Taking a quick break from the AoIR 2015 liveblogging at today’s presentation by Fabio Giglietto, Luca Rossi and Jiyoung Kim got me thinking. They built on a paper by Stefan Stieglitz and me which compared some basic properties of a large number of hashtag datasets (and some keyword-based datasets, too), and used these to classify different hashtag uses (mainly distinguishing between crisis events and media audiencing).

Back then, we looked at the percentage of tweets containing URLs, and the percentage of tweets that were retweets, as well as the total number of tweets in each dataset:

From: Axel Bruns and Stefan Stieglitz. “Quantitative Approaches to Comparing Communication Patterns on Twitter.” In Klaus Bredl, Julia Hünniger, and Jakob Linaa Jensen, eds., Methods for Analyzing Social Media. 20-44.

I’m keen to update that study with new data from more recent hashtags, and we’ve already started to work through our own archived datasets to generate further metrics. But our datasets are limited to the research interests we’ve pursued over time, and to Australian and international topics.

So, I’m wondering whether we could build this up to a much larger collection by taking a collaborative, crowdsourced approach: if anyone else out there has Twitter datasets from the past few years, could you run a handful of quick analyses over your archives and share the results? What we’d need are:

  • Hashtag(s) or keyword(s) used to capture the dataset
  • Timeframe of capture (from/to date)
  • Total number of tweets
  • Total number of tweets containing URLs – using the regular expression /http/
  • Total number of tweets containing retweets – using the regular expression /(\”@|RT @|MT @|via @)[A-Za-z0-9_]+/

You could leave those details in the comments attached to this post, or email them to me at a.bruns(at)

This is an experiment, in the spirit of AoIR collegiality. Would anyone be interested in sharing the metrics for their datasets?

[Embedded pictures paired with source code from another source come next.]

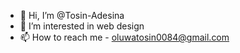 - 👋 Hi, I’m @Tosin-Adesina
- 👀 I’m interested in web design
- 📫 How to reach me - oluwatosin0084@gmail.com

<!---
Tosin-Adesina/Tosin-Adesina is a ✨ special ✨ repository because its `README.md` (this file) appears on your GitHub profile.
You can click the Preview link to take a look at your changes.
--->
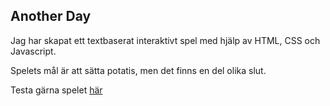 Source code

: ## Another Day

Jag har skapat ett textbaserat interaktivt spel med hjälp av HTML, CSS och Javascript.

Spelets mål är att sätta potatis, men det finns en del olika slut.

Testa gärna spelet [här](https://jesnagbg.github.io/Another-day/) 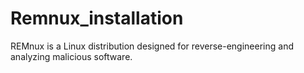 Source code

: # Remnux_installation
REMnux is a Linux distribution designed for reverse-engineering and analyzing malicious software.
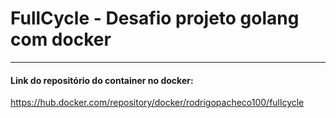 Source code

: # FullCycle - Desafio projeto golang com docker
---
#### Link do repositório do container no docker:
https://hub.docker.com/repository/docker/rodrigopacheco100/fullcycle
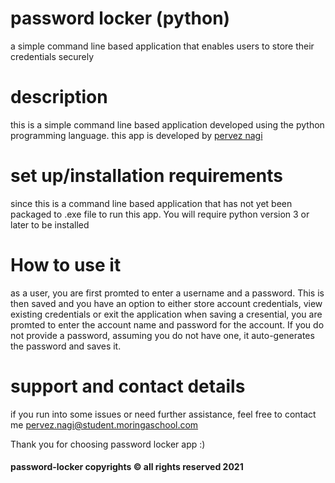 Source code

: # password locker (python)
a simple command line based application that enables users to store their credentials securely

# description
this is a simple command line based application developed using the python programming language. this app is developed by [pervez nagi](https://github.com/ismailpervez) 

# set up/installation requirements
since this is a command line based application that has not yet been packaged to .exe file
to run this app. You will require python version 3 or later to be installed

# How to use it
as a user, you are first promted to enter a username and a password. This is then saved and you have an option to either store account credentials, view existing credentials or exit the application
when saving a cresential, you are promted to enter the account name and password for the account. If you do not provide a password, assuming you do not have one, it auto-generates the password and saves it.

# support and contact details
if you run into some issues or need further assistance, feel free to contact me pervez.nagi@student.moringaschool.com

Thank you for choosing password locker app :)

#### password-locker copyrights &copy; all rights reserved 2021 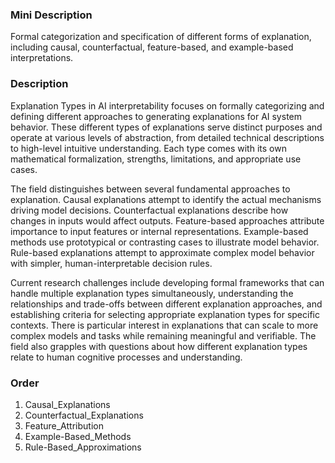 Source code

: ### Mini Description

Formal categorization and specification of different forms of explanation, including causal, counterfactual, feature-based, and example-based interpretations.

### Description

Explanation Types in AI interpretability focuses on formally categorizing and defining different approaches to generating explanations for AI system behavior. These different types of explanations serve distinct purposes and operate at various levels of abstraction, from detailed technical descriptions to high-level intuitive understanding. Each type comes with its own mathematical formalization, strengths, limitations, and appropriate use cases.

The field distinguishes between several fundamental approaches to explanation. Causal explanations attempt to identify the actual mechanisms driving model decisions. Counterfactual explanations describe how changes in inputs would affect outputs. Feature-based approaches attribute importance to input features or internal representations. Example-based methods use prototypical or contrasting cases to illustrate model behavior. Rule-based explanations attempt to approximate complex model behavior with simpler, human-interpretable decision rules.

Current research challenges include developing formal frameworks that can handle multiple explanation types simultaneously, understanding the relationships and trade-offs between different explanation approaches, and establishing criteria for selecting appropriate explanation types for specific contexts. There is particular interest in explanations that can scale to more complex models and tasks while remaining meaningful and verifiable. The field also grapples with questions about how different explanation types relate to human cognitive processes and understanding.

### Order

1. Causal_Explanations
2. Counterfactual_Explanations
3. Feature_Attribution
4. Example-Based_Methods
5. Rule-Based_Approximations
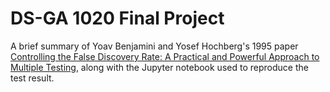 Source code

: # DS-GA 1020 Final Project

A brief summary of Yoav Benjamini and Yosef Hochberg's 1995 paper [Controlling the False Discovery Rate: A Practical and Powerful Approach to Multiple Testing](https://rss.onlinelibrary.wiley.com/doi/10.1111/j.2517-6161.1995.tb02031.x), along with the Jupyter notebook used to reproduce the test result.
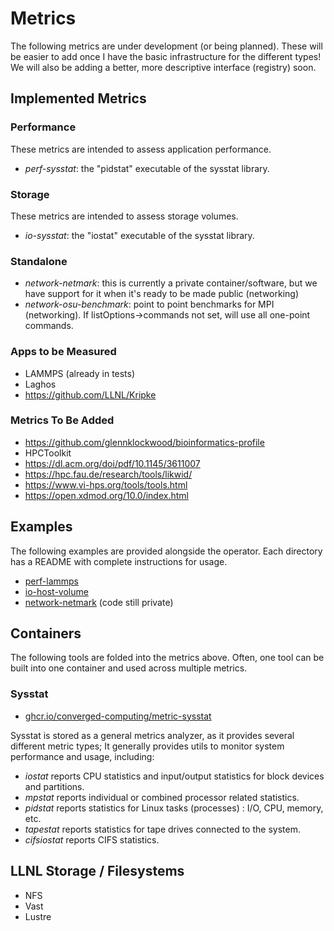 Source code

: # Metrics

The following metrics are under development (or being planned). These will be easier to add once I have the basic infrastructure for the different types!
We will also be adding a better, more descriptive interface (registry) soon.

## Implemented Metrics

### Performance

These metrics are intended to assess application performance.

 - *perf-sysstat*: the "pidstat" executable of the sysstat library.

### Storage

These metrics are intended to assess storage volumes.

 - *io-sysstat*: the "iostat" executable of the sysstat library.

### Standalone

 - *network-netmark*: this is currently a private container/software, but we have support for it when it's ready to be made public (networking)
 - *network-osu-benchmark*: point to point benchmarks for MPI (networking). If listOptions->commands not set, will use all one-point commands.

### Apps to be Measured

 - LAMMPS (already in tests)
 - Laghos
 - https://github.com/LLNL/Kripke

### Metrics To Be Added

 - https://github.com/glennklockwood/bioinformatics-profile
 - HPCToolkit
 - https://dl.acm.org/doi/pdf/10.1145/3611007
 - https://hpc.fau.de/research/tools/likwid/
 - https://www.vi-hps.org/tools/tools.html
 - https://open.xdmod.org/10.0/index.html


## Examples

The following examples are provided alongside the operator. Each directory has a README with complete instructions for usage.

 - [perf-lammps](https://github.com/converged-computing/metrics-operator/tree/main/examples/tests/perf-lammps)
 - [io-host-volume](https://github.com/converged-computing/metrics-operator/tree/main/examples/tests/io-host-volume)
 - [network-netmark](https://github.com/converged-computing/metrics-operator/tree/main/examples/tests/network-netmark) (code still private)
 
## Containers

The following tools are folded into the metrics above. Often, one tool can be built into one container and used across multiple metrics.

### Sysstat

 - [ghcr.io/converged-computing/metric-sysstat](https://github.com/converged-computing/metrics-operator/pkgs/container/metric-sysstat)

Sysstat is stored as a general metrics analyzer, as it provides several different metric types; It generally provides utils to monitor system performance and usage, including:

- *iostat* reports CPU statistics and input/output statistics for block devices and partitions.
- *mpstat* reports individual or combined processor related statistics.
- *pidstat* reports statistics for Linux tasks (processes) : I/O, CPU, memory, etc.
- *tapestat* reports statistics for tape drives connected to the system.
- *cifsiostat* reports CIFS statistics.

## LLNL Storage / Filesystems

 - NFS
 - Vast
 - Lustre
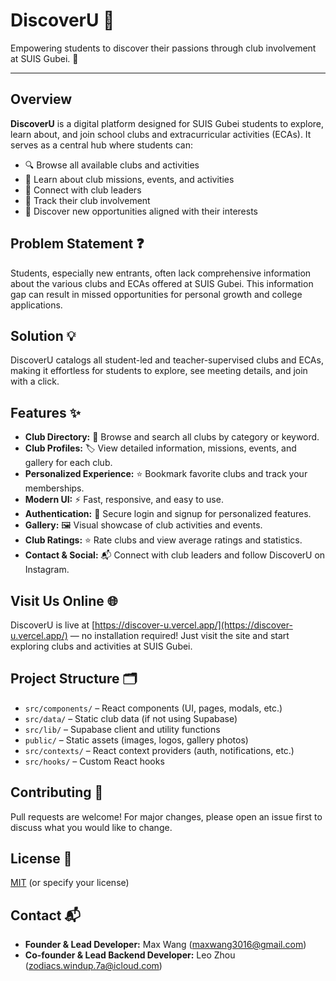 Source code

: # DiscoverU 🚀

Empowering students to discover their passions through club involvement at SUIS Gubei. 🌟

---

## Overview

**DiscoverU** is a digital platform designed for SUIS Gubei students to explore, learn about, and join school clubs and extracurricular activities (ECAs). It serves as a central hub where students can:

- 🔍 Browse all available clubs and activities
- 📖 Learn about club missions, events, and activities
- 🤝 Connect with club leaders
- 📝 Track their club involvement
- 🌱 Discover new opportunities aligned with their interests

## Problem Statement ❓

Students, especially new entrants, often lack comprehensive information about the various clubs and ECAs offered at SUIS Gubei. This information gap can result in missed opportunities for personal growth and college applications.

## Solution 💡

DiscoverU catalogs all student-led and teacher-supervised clubs and ECAs, making it effortless for students to explore, see meeting details, and join with a click.

## Features ✨

- **Club Directory:** 🔎 Browse and search all clubs by category or keyword.
- **Club Profiles:** 🏷️ View detailed information, missions, events, and gallery for each club.
- **Personalized Experience:** ⭐ Bookmark favorite clubs and track your memberships.
- **Modern UI:** ⚡ Fast, responsive, and easy to use.
- **Authentication:** 🔐 Secure login and signup for personalized features.
- **Gallery:** 🖼️ Visual showcase of club activities and events.
- **Club Ratings:** ⭐ Rate clubs and view average ratings and statistics.
- **Contact & Social:** 📬 Connect with club leaders and follow DiscoverU on Instagram.

## Visit Us Online 🌐

DiscoverU is live at [https://discover-u.vercel.app/](https://discover-u.vercel.app/) — no installation required! Just visit the site and start exploring clubs and activities at SUIS Gubei.

## Project Structure 🗂️

- `src/components/` – React components (UI, pages, modals, etc.)
- `src/data/` – Static club data (if not using Supabase)
- `src/lib/` – Supabase client and utility functions
- `public/` – Static assets (images, logos, gallery photos)
- `src/contexts/` – React context providers (auth, notifications, etc.)
- `src/hooks/` – Custom React hooks

## Contributing 🤗

Pull requests are welcome! For major changes, please open an issue first to discuss what you would like to change.

## License 📄

[MIT](LICENSE) (or specify your license)

## Contact 📬

- **Founder & Lead Developer:** Max Wang (maxwang3016@gmail.com)
- **Co-founder & Lead Backend Developer:** Leo Zhou (zodiacs.windup.7a@icloud.com)
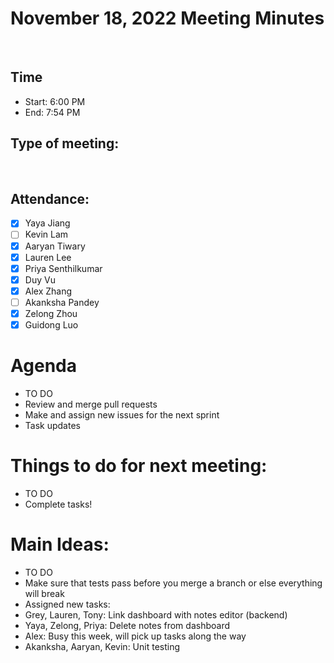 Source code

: <!-- Note taker: Lauren-->
<!-- Month Date, Year-->
# November 18, 2022 Meeting Minutes
​
<!-- XX:XX AM/PM -->
## Time
- Start: 6:00 PM
- End: 7:54 PM
​
<!-- TA or team, etc.-->
## Type of meeting: 
​
<!-- [x] for present -->
## Attendance:
- [x] Yaya Jiang
- [ ] Kevin Lam
- [x] Aaryan Tiwary
- [x] Lauren Lee
- [x] Priya Senthilkumar
- [x] Duy Vu
- [x] Alex Zhang
- [ ] Akanksha Pandey
- [x] Zelong Zhou
- [x] Guidong Luo
​
<!-- Topics for the meeting-->
# Agenda
- TO DO
- Review and merge pull requests
- Make and assign new issues for the next sprint
- Task updates
​
<!-- homework basically zzzz-->
# Things to do for next meeting:
- TO DO
- Complete tasks!
​
<!-- what was discussed for each topic-->
# Main Ideas:
- TO DO
- Make sure that tests pass before you merge a branch or else everything will 
break
- Assigned new tasks:
- Grey, Lauren, Tony: Link dashboard with notes editor (backend)
- Yaya, Zelong, Priya: Delete notes from dashboard
- Alex: Busy this week, will pick up tasks along the way
- Akanksha, Aaryan, Kevin: Unit testing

In return, I’d be very happy to include you as a contributing author in the paper we’ll eventually develop from this. Thanks in advance!

About the Author

Dr Axel Bruns leads the QUT Social Media Research Group. He is an ARC Future Fellow and Professor in the Creative Industries Faculty at Queensland University of Technology in Brisbane, Australia. Bruns is the author of Blogs, Wikipedia, Second Life and Beyond: From Production to Produsage (2008) and Gatewatching: Collaborative Online News Production (2005), and a co-editor of Twitter and Society, A Companion to New Media Dynamics and Uses of Blogs (2006). He is a Chief Investigator in the ARC Centre of Excellence for Creative Industries and Innovation. His research Website is at, and he tweets as @snurb_dot_info.

Related Articles


(12) Readers' Comments

  1. Great idea, here we go:

    1) Hashtag #hhwahl (for regional election in Hamburg, Germany on 15th feb 2015)
    2) Januar 19th to march 1st 2015 (6 weeks / 42 days)
    3) Total number of tweets: 58.283
    4) Total number of tweets containing URLs: 37.737
    5) Total number of tweets containing retweets: 40.134

  2. First response – thank you Jan ! Keep ‘em coming !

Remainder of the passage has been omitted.